Sepenggal Kisah yang Telah Lalu
SPONTAN. Aku membangunkan tubuhku yang sejak tadi sudah
terbaring, menunggu lelah menjemput dan mengantarkanku ke dunia mimpi. Sudah
jam 11 malam, sementara besok kuliah pertamaku dimulai pukul 7 pagi. Seharusnya
aku masih berbaring dan sekali lagi menunggu lelahku menjemput dan
mengantarkanku ke dunia mimpi. Tapi apa yang aku lakukan? Duduk di pinggir
kasurku dengan telinga ditemani alunan musik dari ipodku, dan jari-jari yang
sibuk menari di atas untaian keyboard laptopku. Moodku datang sesuka hati, berlalu
juga sesuka hati. Jika tak kukeluarkan seluruh ide yang mendesak otakku
sekarang, besok aku akan sudah kehilangan minat dan tulisan ini tak akan pernah
ada.
Ketika aku mulai memikirkan, apa sesungguhknya yang ingin
kutulis? Mendadak aku terdiam, aku bingung apa yang ingin aku tuliskan. Kubaca
ulang semua yang telah aku ketikkan. Oh yaah, aku sedang teringat akan sesuatu.
Sebuah tulisan yang telah lama aku hapus. Tulisan yang bercerita tentang aku,
kau dan dia, juga tentang hal-hal yang menyangkut kita.
Semua memori sejak pertemuan awal kita sudah aku tuliskan
disana. Keraguanku akan kehadiranmu, kehadiranmu yang perlahan menghapus
kehadirannya, kehadirannya yang kini hanya jadi memori usang, yang ceritanya
sudah aku umbar ke banyak orang tanpa lagi meninggalkan jejak yang berarti di
hati.
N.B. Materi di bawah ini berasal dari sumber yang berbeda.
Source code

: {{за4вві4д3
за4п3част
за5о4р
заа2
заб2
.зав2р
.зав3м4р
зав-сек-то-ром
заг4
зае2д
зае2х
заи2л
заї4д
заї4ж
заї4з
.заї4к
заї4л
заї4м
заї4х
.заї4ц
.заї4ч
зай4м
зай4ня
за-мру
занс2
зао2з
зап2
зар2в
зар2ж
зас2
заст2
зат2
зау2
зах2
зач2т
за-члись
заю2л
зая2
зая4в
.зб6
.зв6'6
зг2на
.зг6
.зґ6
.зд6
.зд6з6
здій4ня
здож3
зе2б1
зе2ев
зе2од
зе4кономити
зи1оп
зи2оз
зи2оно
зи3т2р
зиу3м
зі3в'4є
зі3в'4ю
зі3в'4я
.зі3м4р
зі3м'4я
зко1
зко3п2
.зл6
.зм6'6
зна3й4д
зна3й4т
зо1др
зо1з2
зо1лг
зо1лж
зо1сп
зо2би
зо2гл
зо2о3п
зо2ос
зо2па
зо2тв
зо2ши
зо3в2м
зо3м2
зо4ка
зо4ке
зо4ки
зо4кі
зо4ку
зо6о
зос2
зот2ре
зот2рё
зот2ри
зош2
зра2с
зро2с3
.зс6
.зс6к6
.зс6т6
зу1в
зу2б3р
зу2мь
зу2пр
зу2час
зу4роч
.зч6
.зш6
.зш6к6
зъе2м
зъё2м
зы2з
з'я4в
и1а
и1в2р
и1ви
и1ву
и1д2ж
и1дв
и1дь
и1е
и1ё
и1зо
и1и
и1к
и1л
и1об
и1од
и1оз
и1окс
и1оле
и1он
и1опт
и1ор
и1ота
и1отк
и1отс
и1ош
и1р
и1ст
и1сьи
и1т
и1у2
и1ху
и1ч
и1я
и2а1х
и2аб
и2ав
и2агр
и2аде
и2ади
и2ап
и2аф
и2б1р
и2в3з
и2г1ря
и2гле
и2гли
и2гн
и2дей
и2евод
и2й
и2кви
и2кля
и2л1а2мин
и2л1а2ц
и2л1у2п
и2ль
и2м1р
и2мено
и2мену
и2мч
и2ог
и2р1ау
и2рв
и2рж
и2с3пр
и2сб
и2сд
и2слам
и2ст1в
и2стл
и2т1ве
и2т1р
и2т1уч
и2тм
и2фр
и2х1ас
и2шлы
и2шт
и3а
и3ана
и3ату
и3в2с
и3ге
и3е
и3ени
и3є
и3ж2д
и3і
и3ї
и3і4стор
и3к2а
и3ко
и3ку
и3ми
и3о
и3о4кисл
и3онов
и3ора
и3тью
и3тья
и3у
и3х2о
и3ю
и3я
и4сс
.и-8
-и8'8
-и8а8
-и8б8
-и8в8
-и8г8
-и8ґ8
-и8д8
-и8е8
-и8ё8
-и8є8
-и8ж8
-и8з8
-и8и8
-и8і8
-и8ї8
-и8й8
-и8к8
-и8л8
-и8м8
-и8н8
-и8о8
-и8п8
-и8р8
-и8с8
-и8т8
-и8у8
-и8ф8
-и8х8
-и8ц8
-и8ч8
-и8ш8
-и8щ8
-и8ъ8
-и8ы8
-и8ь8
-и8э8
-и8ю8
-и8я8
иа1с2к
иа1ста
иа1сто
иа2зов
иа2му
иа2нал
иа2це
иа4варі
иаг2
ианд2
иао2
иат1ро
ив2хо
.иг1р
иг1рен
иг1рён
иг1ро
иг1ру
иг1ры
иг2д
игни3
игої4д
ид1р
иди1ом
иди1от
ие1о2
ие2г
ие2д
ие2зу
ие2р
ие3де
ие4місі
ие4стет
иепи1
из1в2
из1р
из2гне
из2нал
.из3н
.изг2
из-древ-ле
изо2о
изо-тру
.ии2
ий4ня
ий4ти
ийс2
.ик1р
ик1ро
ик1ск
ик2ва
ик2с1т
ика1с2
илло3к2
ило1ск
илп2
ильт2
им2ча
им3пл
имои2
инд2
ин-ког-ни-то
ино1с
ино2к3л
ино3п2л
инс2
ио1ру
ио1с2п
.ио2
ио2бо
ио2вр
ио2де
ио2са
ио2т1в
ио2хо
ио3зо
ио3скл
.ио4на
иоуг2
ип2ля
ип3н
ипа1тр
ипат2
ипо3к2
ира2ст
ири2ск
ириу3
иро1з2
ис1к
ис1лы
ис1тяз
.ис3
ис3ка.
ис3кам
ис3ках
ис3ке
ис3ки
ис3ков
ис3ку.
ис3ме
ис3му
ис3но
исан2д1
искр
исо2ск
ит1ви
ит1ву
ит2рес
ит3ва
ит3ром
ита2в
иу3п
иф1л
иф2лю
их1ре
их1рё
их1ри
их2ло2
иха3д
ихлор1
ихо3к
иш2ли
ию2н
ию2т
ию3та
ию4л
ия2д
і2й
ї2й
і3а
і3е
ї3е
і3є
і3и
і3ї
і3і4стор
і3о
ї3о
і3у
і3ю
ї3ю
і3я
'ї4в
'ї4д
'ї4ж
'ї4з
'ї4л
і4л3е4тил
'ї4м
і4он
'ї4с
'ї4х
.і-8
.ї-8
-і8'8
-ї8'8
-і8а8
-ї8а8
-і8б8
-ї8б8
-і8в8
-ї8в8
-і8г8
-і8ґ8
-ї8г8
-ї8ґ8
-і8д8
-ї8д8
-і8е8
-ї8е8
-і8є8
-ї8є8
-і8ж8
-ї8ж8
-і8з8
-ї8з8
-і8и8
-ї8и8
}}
Bukan hilang, aku hanya belajar lebih menggunakan logika.
Ketika aku mengingat kembali semua itu, aku bertanya,
masihkah aku simpan sesuatu untukmu itu ketika saat ini kita sudah dalam posisi
sebagai teman?
Aku kecewa padamu. Kecewa karena aku yang lebih dulu, aku
yang selalu ada, tapi kau melupakanku begitu saja sejak kehadirannya (bukan
kehadirannya dari konteks sebelumnya). Dan saat kau tak mendapatkannya kau
mulai teringat lagi padaku? Kau pikir aku ini apa? Gelas di lemari??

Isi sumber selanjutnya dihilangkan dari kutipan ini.